Yeosu is the smallest city in a generation to land the World Expo 2012.
Some visitors prayed at sunrise at the Hyangiram, a Buddhist hermitage on Dolsan Island, off Yeosu, South Korea. The island is one of few attractions around Yeosu not built for the World Expo 2012, which is expected to draw 10 million visitors by the time it closes Aug. 12.
Until five years ago, Yeosu was an unremarkable, out-of-the-way city on the southern coast of South Korea. Despite a temperate climate, scenic islands and a spicy local cuisine, the city was, among tourists, virtually off the map.

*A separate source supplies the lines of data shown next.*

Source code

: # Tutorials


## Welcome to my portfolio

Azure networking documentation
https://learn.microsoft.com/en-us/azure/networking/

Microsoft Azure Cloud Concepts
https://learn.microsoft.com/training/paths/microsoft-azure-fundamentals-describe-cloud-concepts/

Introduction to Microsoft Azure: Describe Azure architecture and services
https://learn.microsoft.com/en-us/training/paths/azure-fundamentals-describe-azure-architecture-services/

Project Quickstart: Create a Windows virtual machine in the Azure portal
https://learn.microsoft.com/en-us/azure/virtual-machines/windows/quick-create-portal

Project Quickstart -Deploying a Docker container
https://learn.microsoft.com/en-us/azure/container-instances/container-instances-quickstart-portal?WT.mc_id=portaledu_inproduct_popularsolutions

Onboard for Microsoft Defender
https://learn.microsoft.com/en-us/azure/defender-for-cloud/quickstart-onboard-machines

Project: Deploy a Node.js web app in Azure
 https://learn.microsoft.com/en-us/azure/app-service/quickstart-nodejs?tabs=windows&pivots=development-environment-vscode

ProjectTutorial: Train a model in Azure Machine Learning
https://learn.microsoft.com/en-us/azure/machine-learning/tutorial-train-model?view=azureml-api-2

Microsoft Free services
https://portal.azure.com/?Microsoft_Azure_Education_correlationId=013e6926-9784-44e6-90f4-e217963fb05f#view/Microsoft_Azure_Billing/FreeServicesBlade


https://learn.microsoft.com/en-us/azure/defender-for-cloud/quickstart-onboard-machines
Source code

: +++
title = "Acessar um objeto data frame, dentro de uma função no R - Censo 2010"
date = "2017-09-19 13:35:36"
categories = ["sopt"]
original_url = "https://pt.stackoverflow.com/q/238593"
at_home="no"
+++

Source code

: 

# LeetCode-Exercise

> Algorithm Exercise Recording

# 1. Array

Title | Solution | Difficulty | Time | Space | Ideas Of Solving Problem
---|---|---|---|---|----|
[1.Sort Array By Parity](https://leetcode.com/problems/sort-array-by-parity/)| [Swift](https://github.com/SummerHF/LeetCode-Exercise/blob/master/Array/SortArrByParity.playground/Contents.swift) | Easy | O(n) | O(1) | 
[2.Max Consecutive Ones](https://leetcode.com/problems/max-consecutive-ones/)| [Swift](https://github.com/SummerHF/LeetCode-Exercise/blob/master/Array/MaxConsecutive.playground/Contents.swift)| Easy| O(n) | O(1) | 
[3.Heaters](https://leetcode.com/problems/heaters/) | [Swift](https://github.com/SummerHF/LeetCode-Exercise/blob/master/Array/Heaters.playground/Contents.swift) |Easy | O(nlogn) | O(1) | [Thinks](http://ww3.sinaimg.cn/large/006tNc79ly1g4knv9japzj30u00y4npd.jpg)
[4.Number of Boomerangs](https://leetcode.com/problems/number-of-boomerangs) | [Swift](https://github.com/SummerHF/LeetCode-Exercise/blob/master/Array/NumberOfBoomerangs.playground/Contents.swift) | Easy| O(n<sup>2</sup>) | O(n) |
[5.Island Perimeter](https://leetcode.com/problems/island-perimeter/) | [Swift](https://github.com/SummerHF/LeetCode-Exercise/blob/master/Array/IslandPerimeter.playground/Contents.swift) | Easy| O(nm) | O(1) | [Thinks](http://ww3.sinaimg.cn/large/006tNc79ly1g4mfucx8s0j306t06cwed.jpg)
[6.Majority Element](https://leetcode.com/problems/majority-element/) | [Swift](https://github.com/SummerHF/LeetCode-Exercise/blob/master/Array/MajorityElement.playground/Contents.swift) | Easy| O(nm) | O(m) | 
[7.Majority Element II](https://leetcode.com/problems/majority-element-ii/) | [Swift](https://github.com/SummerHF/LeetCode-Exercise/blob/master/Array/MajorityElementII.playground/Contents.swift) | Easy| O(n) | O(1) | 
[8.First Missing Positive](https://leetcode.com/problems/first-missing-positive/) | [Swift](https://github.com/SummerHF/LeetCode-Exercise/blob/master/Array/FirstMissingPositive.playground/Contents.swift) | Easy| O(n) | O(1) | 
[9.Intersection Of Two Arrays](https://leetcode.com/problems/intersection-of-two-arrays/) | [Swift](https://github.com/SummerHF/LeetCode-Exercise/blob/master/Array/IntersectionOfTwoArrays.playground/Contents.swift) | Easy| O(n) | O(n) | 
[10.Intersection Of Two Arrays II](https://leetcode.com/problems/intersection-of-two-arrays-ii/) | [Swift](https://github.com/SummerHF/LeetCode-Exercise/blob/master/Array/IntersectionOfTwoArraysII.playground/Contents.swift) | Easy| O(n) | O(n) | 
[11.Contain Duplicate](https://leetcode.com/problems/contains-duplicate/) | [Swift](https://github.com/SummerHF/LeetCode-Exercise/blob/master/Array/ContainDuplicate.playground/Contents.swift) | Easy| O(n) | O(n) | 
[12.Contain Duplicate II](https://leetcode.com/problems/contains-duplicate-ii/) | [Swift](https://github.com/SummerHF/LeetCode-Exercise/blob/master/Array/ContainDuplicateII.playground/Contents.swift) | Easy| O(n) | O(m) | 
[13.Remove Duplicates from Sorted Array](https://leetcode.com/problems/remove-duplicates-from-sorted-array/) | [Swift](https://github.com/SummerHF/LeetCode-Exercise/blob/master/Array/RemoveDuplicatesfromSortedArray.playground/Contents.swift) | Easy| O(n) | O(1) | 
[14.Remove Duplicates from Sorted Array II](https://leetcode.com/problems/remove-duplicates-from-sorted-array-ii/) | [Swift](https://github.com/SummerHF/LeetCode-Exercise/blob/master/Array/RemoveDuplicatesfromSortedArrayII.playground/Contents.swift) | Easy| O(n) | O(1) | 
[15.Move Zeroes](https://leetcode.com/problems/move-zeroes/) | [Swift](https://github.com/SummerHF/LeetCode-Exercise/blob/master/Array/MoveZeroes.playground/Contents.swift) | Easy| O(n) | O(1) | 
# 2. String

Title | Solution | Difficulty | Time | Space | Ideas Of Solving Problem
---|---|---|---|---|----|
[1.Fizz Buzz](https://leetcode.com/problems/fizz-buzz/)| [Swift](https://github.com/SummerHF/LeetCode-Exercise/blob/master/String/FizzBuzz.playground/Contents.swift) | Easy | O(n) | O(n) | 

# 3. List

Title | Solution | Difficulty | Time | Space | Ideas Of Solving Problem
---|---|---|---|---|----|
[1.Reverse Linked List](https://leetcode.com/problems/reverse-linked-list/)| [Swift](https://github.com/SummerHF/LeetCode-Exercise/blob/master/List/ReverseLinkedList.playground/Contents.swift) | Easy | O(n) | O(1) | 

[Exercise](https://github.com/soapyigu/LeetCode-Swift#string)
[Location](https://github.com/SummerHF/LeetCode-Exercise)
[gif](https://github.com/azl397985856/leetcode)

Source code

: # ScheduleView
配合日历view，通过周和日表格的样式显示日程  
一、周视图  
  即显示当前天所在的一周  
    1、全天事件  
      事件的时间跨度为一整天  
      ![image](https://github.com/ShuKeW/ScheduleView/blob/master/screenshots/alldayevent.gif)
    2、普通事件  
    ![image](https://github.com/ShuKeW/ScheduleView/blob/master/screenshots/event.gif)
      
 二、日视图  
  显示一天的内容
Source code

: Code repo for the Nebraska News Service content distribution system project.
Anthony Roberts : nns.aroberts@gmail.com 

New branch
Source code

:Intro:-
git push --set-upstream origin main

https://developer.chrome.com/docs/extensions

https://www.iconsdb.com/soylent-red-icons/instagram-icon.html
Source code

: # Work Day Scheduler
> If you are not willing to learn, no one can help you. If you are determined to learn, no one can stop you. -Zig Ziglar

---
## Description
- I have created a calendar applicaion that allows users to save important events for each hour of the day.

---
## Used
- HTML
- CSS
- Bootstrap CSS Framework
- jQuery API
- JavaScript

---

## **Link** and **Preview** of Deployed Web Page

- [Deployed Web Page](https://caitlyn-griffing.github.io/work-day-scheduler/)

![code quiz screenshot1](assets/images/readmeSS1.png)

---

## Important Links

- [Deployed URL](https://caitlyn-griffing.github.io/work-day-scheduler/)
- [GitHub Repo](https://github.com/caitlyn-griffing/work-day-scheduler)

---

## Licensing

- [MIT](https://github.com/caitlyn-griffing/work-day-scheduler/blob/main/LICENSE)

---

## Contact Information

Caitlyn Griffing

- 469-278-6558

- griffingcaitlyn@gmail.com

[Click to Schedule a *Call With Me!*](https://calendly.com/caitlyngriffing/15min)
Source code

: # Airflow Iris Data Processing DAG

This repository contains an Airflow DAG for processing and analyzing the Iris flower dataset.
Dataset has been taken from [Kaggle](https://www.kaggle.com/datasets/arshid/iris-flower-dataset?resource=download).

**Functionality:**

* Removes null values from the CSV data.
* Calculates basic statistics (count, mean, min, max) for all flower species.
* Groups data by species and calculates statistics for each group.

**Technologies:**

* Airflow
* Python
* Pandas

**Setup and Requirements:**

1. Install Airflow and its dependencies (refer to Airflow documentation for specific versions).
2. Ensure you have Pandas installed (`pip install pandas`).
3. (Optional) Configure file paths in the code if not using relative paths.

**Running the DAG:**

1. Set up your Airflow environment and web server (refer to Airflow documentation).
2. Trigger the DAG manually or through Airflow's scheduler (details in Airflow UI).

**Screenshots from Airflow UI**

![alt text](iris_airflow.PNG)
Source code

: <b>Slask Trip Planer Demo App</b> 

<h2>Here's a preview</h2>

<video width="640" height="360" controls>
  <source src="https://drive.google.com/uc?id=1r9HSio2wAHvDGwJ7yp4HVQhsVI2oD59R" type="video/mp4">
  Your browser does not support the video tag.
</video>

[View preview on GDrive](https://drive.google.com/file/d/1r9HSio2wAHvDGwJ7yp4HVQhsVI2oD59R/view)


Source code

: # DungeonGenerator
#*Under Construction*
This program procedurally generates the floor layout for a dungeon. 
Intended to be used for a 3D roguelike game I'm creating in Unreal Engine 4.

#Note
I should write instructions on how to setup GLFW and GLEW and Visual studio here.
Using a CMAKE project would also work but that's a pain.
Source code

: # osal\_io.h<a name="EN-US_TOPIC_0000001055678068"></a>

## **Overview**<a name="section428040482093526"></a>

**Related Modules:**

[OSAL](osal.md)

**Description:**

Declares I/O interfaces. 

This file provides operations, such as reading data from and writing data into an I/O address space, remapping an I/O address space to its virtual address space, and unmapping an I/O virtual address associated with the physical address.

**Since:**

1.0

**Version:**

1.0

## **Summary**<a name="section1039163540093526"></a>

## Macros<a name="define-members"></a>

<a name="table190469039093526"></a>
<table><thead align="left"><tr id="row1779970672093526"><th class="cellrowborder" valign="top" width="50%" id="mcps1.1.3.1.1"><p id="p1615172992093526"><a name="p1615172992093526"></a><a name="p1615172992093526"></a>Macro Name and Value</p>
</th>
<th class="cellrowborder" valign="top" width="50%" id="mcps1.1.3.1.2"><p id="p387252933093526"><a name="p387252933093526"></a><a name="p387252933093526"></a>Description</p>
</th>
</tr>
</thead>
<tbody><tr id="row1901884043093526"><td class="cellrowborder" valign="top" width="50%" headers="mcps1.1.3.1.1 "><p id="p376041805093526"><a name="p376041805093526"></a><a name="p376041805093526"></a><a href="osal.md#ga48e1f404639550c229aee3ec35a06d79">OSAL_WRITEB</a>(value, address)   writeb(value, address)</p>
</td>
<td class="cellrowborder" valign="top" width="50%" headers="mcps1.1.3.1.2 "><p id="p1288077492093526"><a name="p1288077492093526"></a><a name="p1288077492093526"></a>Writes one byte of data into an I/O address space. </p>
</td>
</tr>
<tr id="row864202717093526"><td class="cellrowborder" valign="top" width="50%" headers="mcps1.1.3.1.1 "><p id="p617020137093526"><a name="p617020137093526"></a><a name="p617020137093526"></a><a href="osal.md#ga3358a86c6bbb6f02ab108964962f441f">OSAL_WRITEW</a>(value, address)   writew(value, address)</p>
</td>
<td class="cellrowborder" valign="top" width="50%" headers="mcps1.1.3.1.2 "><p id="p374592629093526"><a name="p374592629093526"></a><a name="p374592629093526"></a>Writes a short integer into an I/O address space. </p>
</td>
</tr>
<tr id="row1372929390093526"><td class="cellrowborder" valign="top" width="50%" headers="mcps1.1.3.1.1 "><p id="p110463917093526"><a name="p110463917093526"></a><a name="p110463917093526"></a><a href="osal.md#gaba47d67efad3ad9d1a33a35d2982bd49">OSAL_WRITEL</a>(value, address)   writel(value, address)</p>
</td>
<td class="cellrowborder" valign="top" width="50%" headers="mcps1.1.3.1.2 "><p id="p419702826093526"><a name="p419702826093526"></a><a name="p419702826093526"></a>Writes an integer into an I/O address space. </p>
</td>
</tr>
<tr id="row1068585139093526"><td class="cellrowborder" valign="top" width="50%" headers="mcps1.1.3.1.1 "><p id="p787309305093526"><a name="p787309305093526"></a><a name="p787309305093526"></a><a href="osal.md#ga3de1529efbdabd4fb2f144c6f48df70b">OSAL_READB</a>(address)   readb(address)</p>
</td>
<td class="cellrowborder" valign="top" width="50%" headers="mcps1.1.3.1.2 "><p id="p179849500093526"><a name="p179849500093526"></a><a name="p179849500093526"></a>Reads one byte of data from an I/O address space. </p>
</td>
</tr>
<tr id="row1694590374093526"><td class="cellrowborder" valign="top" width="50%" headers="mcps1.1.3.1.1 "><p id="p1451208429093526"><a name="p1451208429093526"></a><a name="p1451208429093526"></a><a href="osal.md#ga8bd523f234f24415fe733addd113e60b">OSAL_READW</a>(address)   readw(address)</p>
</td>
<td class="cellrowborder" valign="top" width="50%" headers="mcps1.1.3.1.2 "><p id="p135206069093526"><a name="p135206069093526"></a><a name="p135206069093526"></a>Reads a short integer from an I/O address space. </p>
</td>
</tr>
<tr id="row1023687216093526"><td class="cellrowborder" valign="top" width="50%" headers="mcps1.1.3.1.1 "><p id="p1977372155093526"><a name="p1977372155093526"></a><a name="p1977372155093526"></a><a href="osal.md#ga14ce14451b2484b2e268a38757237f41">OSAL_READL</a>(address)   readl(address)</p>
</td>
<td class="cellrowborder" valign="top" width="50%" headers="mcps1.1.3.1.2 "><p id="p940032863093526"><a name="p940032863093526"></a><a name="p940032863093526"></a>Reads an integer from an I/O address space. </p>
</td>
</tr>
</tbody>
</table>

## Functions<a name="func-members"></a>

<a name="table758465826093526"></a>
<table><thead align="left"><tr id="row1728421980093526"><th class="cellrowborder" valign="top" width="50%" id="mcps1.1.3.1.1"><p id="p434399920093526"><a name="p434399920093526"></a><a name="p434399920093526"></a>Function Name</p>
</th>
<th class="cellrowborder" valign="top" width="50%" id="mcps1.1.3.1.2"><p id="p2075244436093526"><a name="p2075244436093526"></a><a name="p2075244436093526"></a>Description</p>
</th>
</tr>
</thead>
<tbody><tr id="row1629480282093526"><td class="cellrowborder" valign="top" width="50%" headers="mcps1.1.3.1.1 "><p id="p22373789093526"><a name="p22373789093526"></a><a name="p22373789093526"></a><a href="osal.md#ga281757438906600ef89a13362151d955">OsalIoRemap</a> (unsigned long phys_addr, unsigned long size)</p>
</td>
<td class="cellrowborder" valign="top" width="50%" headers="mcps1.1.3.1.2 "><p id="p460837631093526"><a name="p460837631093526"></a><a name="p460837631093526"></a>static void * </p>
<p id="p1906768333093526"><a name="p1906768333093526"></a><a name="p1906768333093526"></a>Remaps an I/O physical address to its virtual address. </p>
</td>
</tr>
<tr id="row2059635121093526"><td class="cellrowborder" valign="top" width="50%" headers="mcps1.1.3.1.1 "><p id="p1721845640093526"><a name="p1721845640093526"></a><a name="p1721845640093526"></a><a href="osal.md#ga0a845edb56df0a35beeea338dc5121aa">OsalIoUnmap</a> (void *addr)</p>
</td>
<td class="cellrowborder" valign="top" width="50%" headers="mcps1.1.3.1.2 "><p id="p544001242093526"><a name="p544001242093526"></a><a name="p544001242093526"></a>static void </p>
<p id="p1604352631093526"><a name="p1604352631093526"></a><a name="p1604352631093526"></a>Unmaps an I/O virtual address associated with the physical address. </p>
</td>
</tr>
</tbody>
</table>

A largely rural municipality spread out over a peninsula and 317 islands, it has three commercial and residential hubs that used to be the only places to find anything resembling bustle.
Then fate smiled on the city. Yeosu (pronounced YUH-sue) was chosen to host the 2012 World Expo, the smallest city in a generation to have the honor.
Since then, this place of 300,000 residents has gone on a building binge. The sprawling Expo site, which stretches along the waterfront on the eastern edge of the city, has sprouted 22 new futuristic buildings and structures that would seem more suitable for fast-paced Seoul.
And large portions of Yeosu have undergone major infrastructure upgrades, including road improvements and new transport links, in part to accommodate the 10 million visitors the city initially expected to attend the Expo from the time it started, last month, through its end, Aug. 12.
"Yeosu has grown 20 years' worth in just a few years," said Moon Ha-Na, a representative for the Yeosu World Expo organizing committee, during a tour of the Expo site in March.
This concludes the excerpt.